[Rendered images with source text]
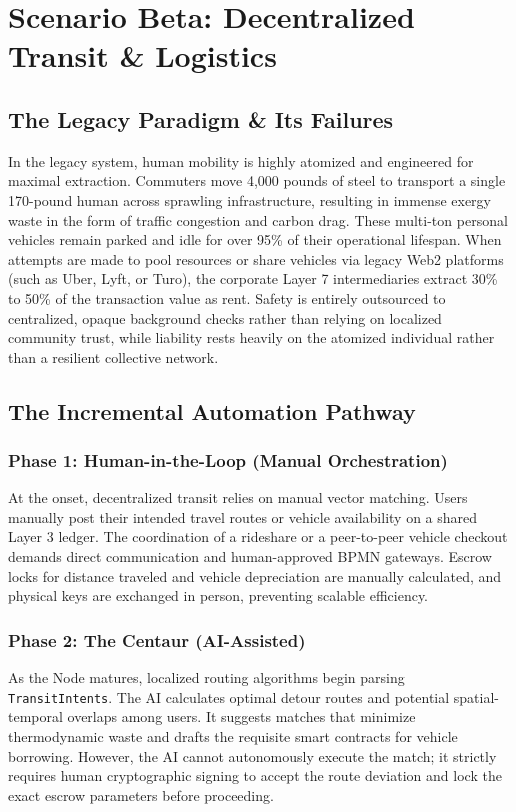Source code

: \chapter{Scenario Beta: Decentralized Transit \& Logistics}

\section{The Legacy Paradigm \& Its Failures}
In the legacy system, human mobility is highly atomized and engineered for maximal extraction. Commuters move 4,000 pounds of steel to transport a single 170-pound human across sprawling infrastructure, resulting in immense exergy waste in the form of traffic congestion and carbon drag. These multi-ton personal vehicles remain parked and idle for over 95\% of their operational lifespan. When attempts are made to pool resources or share vehicles via legacy Web2 platforms (such as Uber, Lyft, or Turo), the corporate Layer 7 intermediaries extract 30\% to 50\% of the transaction value as rent. Safety is entirely outsourced to centralized, opaque background checks rather than relying on localized community trust, while liability rests heavily on the atomized individual rather than a resilient collective network.

\section{The Incremental Automation Pathway}

\subsection{Phase 1: Human-in-the-Loop (Manual Orchestration)}
At the onset, decentralized transit relies on manual vector matching. Users manually post their intended travel routes or vehicle availability on a shared Layer 3 ledger. The coordination of a rideshare or a peer-to-peer vehicle checkout demands direct communication and human-approved BPMN gateways. Escrow locks for distance traveled and vehicle depreciation are manually calculated, and physical keys are exchanged in person, preventing scalable efficiency.

\subsection{Phase 2: The Centaur (AI-Assisted)}
As the Node matures, localized routing algorithms begin parsing \texttt{TransitIntents}. The AI calculates optimal detour routes and potential spatial-temporal overlaps among users. It suggests matches that minimize thermodynamic waste and drafts the requisite smart contracts for vehicle borrowing. However, the AI cannot autonomously execute the match; it strictly requires human cryptographic signing to accept the route deviation and lock the exact escrow parameters before proceeding.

**ASSIGNED TASK:** Lines holding the string "Phase" in the records above must be counted; give the number alone.

**EXERCISE SOLUTION:** 2